The CHRO was hired to provide advice and counsel by offering a different perspective about talent, benefits, and anything else that may affect employees. After all, a strong employee base propels organizational growth and innovation.
“The CHRO has to have the courage to say what needs to be said to the CEO—especially when no one else is saying it,” says Andrea Cranfill of FlashpointHR.com. “It’s also important to understand what the CEO needs to know in order to be effective. The CHRO is often in a position to help frame situations, provide alternative perspectives, represent the interests of the entire organization, and keep the CEO from being blindsided.”
Instead of merely focusing on behind-the-scene operations, the CHRO of today directs the business through influence.
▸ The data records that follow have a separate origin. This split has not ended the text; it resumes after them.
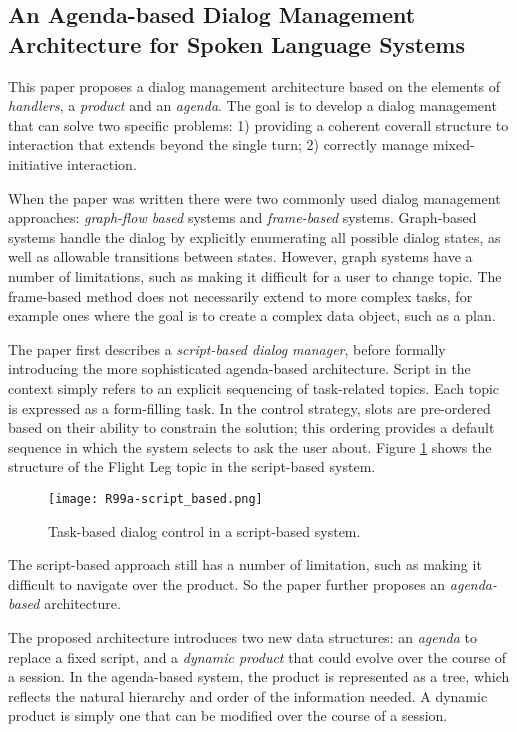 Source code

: \subsection{An Agenda-based Dialog Management Architecture for Spoken Language Systems \cite{Rudnicky1999a}}

This paper proposes a dialog management architecture based on the elements of \emph{handlers}, a \emph{product} and an \emph{agenda}. The goal is to develop a dialog management that can solve two specific problems: 1) providing a coherent coverall structure to interaction that extends beyond the single turn; 2) correctly manage mixed-initiative interaction.

When the paper was written there were two commonly used dialog management approaches: \emph{graph-flow based} systems and \emph{frame-based} systems. Graph-based systems handle the dialog by explicitly enumerating all possible dialog states, as well as allowable transitions between states. However, graph systems have a number of limitations, such as making it difficult for a user to change topic. The frame-based method does not necessarily extend to more complex tasks, for example ones where the goal is to create a complex data object, such as a plan.

The paper first describes a \emph{script-based dialog manager}, before formally introducing the more sophisticated agenda-based architecture. Script in the context simply refers to an explicit sequencing of task-related topics. Each topic is expressed as a form-filling task. In the control strategy, slots are pre-ordered based on their ability to constrain the solution; this ordering provides a default sequence in which the system selects to ask the user about. Figure \ref{fig:R99a-script_based} shows the structure of the Flight Leg topic in the script-based system.

\begin{figure}[h]
  \centering
  \texttt{[image: R99a-script\_based.png]}\\
  \caption{Task-based dialog control in a script-based system.}\label{fig:R99a-script_based}
\end{figure}

The script-based approach still has a number of limitation, such as making it difficult to navigate over the product. So the paper further proposes an \emph{agenda-based} architecture.

The proposed architecture introduces two new data structures: an \emph{agenda} to replace a fixed script, and a \emph{dynamic product} that could evolve over the course of a session. In the agenda-based system, the product is represented as a tree, which reflects the natural hierarchy and order of the information needed. A dynamic product is simply one that can be modified over the course of a session.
Good talent is hard to find, let alone attract and retain. As technology changes at a rapid pace, so must our recruiting strategies. However, it has been noted that many recruiters tend to stick with what they know best and avoid leaving their comfort zone. In other words, we talk a good talk about strategy and social media, but in the end, we’re still back to reviewing stacks of resumes that were posted on job boards.
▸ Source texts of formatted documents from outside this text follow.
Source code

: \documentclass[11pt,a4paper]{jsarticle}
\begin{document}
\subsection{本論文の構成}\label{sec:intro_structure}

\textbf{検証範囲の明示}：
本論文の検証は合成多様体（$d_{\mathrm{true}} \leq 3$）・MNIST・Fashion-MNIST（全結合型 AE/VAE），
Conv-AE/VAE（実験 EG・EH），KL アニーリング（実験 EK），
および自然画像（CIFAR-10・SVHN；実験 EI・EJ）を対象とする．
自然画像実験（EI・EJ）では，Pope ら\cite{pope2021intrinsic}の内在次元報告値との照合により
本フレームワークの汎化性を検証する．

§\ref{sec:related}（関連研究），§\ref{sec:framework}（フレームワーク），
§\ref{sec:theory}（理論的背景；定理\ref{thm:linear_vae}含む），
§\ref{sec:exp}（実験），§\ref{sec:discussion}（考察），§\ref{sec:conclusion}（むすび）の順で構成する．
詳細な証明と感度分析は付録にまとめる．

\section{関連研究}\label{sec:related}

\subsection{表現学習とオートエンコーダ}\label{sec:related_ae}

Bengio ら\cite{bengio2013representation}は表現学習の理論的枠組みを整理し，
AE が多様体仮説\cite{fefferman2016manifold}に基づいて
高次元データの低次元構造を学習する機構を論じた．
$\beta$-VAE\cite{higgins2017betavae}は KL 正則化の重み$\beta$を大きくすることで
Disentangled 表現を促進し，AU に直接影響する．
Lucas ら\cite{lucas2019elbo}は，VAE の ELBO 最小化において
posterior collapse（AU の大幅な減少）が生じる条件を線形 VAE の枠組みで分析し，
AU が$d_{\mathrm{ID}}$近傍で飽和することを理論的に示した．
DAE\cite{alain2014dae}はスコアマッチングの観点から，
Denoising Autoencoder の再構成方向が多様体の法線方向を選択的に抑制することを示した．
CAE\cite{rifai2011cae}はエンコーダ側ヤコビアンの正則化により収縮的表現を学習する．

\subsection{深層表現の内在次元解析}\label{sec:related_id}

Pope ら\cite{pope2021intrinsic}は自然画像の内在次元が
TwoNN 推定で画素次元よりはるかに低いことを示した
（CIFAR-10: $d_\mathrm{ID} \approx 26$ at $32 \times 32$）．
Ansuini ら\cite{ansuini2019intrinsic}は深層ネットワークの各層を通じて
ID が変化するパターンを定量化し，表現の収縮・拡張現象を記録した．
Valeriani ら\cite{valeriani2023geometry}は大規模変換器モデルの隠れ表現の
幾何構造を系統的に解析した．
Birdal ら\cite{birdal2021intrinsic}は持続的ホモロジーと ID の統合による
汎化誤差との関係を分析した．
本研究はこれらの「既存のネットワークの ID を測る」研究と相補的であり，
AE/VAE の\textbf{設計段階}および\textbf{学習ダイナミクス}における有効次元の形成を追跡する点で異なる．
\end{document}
We talk of talent strategy, but are we doing enough to win talent?
Talent strategy begins with the CHRO. This strategy involves key stakeholders as well as those supporting the talent function. For example, HR business partners work alongside business leaders and department heads to understand key initiatives and revenue goals. Recruiters engage in sourcing and securing the right candidates to fill open requisitions and build the talent pipeline for future needs. However, the evolving CHRO continues to provide insight and guidance around talent goals and tracks progress using metrics that support the strategy. The CHRO role is no longer about leading the HR function, but rather to rethink how to win talent. For example, people work differently than they did 5 years ago. To attract and retain talent, we have to work differently too.
In a Deloittereview.com report, “Disrupting the CHRO,” we learn, “With more variety in the offerings in the talent marketplace, more options for how to structure employment arrangements, and different types of attendant risks, the CHRO should rethink investments in talent in terms of their placement, expected future benefits, and duration.”
For the Love of Data
Historically, HR has relied on qualitative data and less on the numbers. Qualitative data is not as accurate as quantitative because it’s open for interpretation. It’s not hard and fast. And let’s face it, if you’re trying to get investment dollars or need to buy a new onboarding system, your CFO is not going to approve anything without real data. Part of the evolution of the CHRO is to understand data and how to quantify it for forecasting and budgeting.
Why should you love data?
Numbers are facts that can’t be disputed. And if you know your data…if you love your data, you’ll be viewed as a credible resource that can speak to the numbers.
The Deloittereview.com report shares the following, “CHROs should generate and syndicate clear problem statements specific to their industry and company situation, then deploy analytics to tease out the root causes and their dynamics. The use of analytics to design, defend, and activate a growth-oriented agenda will be a key source of newfound credibility and a hallmark of great HR leaders.”
When you’ve got a handle on the data, you no longer have to think on your feet…you’ve got the facts to back up your guidance.
CHRO’s need to evolve in order to be true influencers. Change doesn’t always happen overnight. Fortunately, CHROs and HR staff have the tools to undergo the evolution needed to meet the expectations of today’s organizational leaders.